How do I sort strings that contain numbers in Java

Question

I want to sort a String that has nr. How do I do that?

Lets say my integers are

Class2
"3"
"4"
"1"

in main I do class2.Sort();

Thanks in Advance.

Answer 1

If the numbers are all single digit, split the string into a char array and sort the array. otherwise there has to be a delimiter to seperate the numbers. call string.split using that delimiter and sort the resulting array. The function to sort is Arrays.sort() if memory serves me right

javadoc references

http://java.sun.com/j2se/1.4.2/docs/api/java/lang/String.html#split%28java.lang.String%29 http://java.sun.com/javase/6/docs/api/java/util/Arrays.html#sort%28double[]%29

Answer 2

  public static void main(String[] args)
  {
    String string = "3 42 \n   11   \t  7  dsfss  365          \r   1";
    String[] numbers = string.split("\\D+");
    Arrays.sort(numbers, new Comparator<String>()
    {
      public int compare(String s1, String s2)
      {
        return Integer.valueOf(s1).compareTo(Integer.valueOf(s2));
      }
    });
    System.out.println(Arrays.toString(numbers));
  }

Answer 3

Your question is rather ill-formed, but here are a few things that you should know:

• There is an Arrays.sort(Object[]) that you can use to sort arbitrary objects.
• The natural ordering for String is lexicographic.
• Java arrays are covariant: a String[] is an Object[].

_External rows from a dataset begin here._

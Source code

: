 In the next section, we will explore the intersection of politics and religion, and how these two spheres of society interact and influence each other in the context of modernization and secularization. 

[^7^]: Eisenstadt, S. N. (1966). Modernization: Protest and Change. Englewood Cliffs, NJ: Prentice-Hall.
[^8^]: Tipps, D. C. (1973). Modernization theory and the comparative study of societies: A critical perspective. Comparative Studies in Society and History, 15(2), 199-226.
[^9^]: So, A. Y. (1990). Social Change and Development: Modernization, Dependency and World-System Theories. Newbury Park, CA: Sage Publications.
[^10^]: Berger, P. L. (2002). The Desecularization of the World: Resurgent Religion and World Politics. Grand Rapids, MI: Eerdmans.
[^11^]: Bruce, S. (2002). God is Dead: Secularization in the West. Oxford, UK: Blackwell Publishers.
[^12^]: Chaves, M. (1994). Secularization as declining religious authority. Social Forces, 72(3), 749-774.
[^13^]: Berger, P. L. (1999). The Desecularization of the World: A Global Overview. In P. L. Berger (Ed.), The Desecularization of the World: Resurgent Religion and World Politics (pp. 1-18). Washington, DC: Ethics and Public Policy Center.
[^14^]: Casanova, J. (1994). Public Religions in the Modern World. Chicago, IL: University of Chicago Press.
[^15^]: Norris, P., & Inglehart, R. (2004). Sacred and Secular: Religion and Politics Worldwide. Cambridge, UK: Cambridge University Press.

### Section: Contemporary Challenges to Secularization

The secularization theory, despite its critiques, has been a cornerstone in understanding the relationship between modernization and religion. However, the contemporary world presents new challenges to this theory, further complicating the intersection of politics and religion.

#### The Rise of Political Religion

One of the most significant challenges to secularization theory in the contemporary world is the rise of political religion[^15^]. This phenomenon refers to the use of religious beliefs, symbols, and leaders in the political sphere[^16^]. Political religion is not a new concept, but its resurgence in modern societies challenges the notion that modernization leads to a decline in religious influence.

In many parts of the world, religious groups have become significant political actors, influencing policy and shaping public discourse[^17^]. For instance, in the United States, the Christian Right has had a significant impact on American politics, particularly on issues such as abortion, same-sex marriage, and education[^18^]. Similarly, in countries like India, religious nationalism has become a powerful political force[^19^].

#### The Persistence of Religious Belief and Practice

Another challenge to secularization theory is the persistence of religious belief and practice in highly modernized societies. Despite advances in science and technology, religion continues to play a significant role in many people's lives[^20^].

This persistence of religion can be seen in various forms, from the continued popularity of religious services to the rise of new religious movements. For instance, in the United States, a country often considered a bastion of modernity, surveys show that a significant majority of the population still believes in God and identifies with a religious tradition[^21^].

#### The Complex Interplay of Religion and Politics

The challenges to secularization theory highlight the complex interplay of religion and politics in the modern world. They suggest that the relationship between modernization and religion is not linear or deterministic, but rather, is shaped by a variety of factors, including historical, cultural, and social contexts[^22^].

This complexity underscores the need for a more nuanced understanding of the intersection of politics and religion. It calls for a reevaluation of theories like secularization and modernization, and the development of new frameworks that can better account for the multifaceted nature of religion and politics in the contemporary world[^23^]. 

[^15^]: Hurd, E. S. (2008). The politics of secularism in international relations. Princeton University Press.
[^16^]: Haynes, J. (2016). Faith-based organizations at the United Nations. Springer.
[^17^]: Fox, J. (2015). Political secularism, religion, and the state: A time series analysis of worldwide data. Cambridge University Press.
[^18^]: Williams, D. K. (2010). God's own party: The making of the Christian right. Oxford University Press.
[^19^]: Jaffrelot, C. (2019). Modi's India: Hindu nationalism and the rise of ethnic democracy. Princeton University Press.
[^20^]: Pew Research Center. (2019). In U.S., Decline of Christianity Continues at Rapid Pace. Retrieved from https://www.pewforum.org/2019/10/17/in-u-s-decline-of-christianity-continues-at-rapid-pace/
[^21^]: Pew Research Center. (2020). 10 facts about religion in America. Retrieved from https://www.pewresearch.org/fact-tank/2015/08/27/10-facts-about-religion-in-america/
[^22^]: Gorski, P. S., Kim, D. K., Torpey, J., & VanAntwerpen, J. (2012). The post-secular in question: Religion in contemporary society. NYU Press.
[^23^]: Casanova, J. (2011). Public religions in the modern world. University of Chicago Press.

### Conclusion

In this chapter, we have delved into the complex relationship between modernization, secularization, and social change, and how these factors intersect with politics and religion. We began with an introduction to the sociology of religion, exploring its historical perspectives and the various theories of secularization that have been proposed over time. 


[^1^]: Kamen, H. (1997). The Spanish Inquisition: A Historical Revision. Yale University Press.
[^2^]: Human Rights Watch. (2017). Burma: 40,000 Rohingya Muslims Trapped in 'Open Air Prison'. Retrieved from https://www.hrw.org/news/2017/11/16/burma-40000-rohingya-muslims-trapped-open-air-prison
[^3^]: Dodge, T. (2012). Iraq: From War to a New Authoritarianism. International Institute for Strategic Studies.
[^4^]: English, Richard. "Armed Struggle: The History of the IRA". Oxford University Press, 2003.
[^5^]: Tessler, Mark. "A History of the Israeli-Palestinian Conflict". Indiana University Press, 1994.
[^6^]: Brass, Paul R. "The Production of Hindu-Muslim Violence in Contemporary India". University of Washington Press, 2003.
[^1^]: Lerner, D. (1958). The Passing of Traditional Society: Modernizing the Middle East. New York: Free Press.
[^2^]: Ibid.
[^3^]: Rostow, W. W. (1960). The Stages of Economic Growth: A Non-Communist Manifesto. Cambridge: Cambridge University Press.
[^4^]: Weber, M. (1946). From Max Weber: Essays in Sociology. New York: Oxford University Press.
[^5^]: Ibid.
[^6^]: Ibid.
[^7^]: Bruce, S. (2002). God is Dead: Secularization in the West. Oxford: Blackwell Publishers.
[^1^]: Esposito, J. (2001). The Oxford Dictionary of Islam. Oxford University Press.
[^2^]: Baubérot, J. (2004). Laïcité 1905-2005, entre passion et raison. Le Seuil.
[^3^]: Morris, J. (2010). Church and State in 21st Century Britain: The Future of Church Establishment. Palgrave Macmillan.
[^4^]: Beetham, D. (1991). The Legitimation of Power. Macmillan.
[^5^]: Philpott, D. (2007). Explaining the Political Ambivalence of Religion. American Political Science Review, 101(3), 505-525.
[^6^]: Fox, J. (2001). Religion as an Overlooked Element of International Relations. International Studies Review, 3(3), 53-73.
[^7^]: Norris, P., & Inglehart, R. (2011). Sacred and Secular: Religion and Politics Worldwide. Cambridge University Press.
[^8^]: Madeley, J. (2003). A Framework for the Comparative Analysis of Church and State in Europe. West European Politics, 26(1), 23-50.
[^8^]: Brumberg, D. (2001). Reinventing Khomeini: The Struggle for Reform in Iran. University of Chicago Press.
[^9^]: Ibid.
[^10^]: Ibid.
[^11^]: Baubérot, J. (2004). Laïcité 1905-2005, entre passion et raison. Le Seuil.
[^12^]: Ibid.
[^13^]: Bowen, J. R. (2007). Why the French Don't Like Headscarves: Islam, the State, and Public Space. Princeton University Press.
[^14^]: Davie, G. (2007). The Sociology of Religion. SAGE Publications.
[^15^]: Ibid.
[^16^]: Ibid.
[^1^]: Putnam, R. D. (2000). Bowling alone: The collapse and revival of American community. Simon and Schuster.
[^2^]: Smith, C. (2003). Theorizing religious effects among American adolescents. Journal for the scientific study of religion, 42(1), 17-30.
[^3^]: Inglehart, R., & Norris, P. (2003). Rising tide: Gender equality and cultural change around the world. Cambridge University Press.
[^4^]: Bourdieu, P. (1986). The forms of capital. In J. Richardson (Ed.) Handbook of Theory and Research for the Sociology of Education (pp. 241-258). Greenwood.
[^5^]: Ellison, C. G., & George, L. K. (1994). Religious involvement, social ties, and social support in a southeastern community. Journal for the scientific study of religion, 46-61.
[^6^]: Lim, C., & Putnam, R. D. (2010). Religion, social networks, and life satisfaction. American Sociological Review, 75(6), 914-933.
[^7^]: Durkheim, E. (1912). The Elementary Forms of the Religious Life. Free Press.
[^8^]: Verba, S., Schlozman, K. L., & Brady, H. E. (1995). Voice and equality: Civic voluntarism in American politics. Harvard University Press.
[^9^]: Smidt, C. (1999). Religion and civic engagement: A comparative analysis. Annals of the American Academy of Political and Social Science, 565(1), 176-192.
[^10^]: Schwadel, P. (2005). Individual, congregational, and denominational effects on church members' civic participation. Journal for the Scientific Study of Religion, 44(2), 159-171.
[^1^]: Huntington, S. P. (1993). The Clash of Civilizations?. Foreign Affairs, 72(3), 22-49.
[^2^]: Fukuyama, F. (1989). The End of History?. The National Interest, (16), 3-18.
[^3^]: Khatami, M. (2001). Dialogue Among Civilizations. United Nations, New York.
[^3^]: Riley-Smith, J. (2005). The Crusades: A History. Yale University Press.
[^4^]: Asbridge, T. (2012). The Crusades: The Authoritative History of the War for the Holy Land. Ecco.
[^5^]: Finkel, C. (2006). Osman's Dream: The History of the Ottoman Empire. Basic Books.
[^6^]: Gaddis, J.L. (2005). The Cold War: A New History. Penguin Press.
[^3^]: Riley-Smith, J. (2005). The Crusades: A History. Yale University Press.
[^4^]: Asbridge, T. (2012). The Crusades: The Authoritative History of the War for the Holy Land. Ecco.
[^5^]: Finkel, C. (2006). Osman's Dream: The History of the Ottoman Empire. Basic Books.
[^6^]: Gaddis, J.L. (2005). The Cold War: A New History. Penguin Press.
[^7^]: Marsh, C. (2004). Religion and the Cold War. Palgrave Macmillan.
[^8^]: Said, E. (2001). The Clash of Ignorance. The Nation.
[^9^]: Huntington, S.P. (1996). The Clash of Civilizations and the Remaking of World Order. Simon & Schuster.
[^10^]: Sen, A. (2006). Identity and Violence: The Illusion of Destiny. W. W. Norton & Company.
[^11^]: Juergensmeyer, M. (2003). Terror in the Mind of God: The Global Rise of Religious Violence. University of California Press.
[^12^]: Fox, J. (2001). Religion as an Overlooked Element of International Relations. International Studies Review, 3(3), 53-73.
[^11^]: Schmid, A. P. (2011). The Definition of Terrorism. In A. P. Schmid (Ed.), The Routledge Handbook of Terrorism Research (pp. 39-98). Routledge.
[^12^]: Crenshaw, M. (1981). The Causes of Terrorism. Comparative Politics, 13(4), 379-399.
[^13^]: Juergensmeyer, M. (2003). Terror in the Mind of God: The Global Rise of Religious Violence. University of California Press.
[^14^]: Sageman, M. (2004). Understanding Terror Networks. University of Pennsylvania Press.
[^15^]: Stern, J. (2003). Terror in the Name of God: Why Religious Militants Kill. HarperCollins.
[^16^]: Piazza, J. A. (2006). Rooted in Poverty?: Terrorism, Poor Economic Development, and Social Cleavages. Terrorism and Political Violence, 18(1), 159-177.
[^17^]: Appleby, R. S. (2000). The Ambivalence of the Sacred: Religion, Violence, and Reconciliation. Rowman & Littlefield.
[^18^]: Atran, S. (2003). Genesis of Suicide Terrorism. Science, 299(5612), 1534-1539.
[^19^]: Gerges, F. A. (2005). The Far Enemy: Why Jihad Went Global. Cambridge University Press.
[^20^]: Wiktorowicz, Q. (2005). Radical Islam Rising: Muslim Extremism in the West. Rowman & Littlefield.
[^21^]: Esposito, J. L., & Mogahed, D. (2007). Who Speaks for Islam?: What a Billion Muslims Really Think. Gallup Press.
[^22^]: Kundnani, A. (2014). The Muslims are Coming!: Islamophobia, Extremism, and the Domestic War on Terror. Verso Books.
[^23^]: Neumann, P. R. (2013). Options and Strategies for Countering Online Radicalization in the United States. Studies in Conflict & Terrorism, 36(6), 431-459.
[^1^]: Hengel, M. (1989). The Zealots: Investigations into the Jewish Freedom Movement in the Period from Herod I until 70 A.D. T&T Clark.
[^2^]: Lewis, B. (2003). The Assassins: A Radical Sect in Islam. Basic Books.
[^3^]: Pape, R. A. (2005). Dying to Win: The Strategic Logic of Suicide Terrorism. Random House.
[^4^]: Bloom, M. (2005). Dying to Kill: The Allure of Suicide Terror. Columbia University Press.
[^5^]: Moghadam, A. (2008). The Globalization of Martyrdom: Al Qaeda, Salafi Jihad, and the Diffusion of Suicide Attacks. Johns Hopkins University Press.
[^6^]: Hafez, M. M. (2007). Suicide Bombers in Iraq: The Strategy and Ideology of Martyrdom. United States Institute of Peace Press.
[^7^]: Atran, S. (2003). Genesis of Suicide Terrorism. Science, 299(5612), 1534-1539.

So, given String[] sarr, if you want to sort it lexicographically (i.e. "1" < "10" < "2"), simply Arrays.sort(sarr); works. It doesn't matter if the strings contain numbers or not.

If you want to sort the strings as if they are numbers (i.e. "1" < "2" < "10"), then you need to convert the strings to numeric values. Depending on the range of these numbers, Integer.parseInt might do; you can always use BigInteger otherwise.

Let's assume that BigInteger is required.

You now have two options:

• Convert String[] to BigInteger[], then since BigInteger implements Comparable<BigInteger>, you can use Arrays.sort using its natural ordering. You may then convert the sorted BigInteger[] back to String[].

• Convert String to BigInteger "just-in-time" for comparison by a custom Comparator<String>. Since Arrays.sort uses the comparison based mergesort, you can expect O(N log N) comparisons, and therefore as many conversions.

Answer 4

A general purpose solution is to use what's called a 'natural order comparator'.

Here's an example:

http://pierre-luc.paour.9online.fr/NaturalOrderComparator.java

Natural ordering is actually quite important in cases where a string might contain runs of numbers and you want things to sort alphabetically on the letters but numerically on the numbers. Modern versions of Windows Explorer uses this for ordering file names, for example. It's also very handy for picking out the latest version of a library based on version strings (i.e. "1.2.3" compared to to "1.20.1").

If you strings really just contain numbers (like you put in your description), then you are best off not using strings at all - create and work with Integer objects instead.

Answer 5

The way to sort "things" according to some order is to create a Comparator which knows which of any two things are first according to the order, or to let the "thing" itself implement the Comparable interface so you do not need the Comparator.

If your job is to sort as integers, then consider converting to integers and then sort as the Integer class already implements Comparable.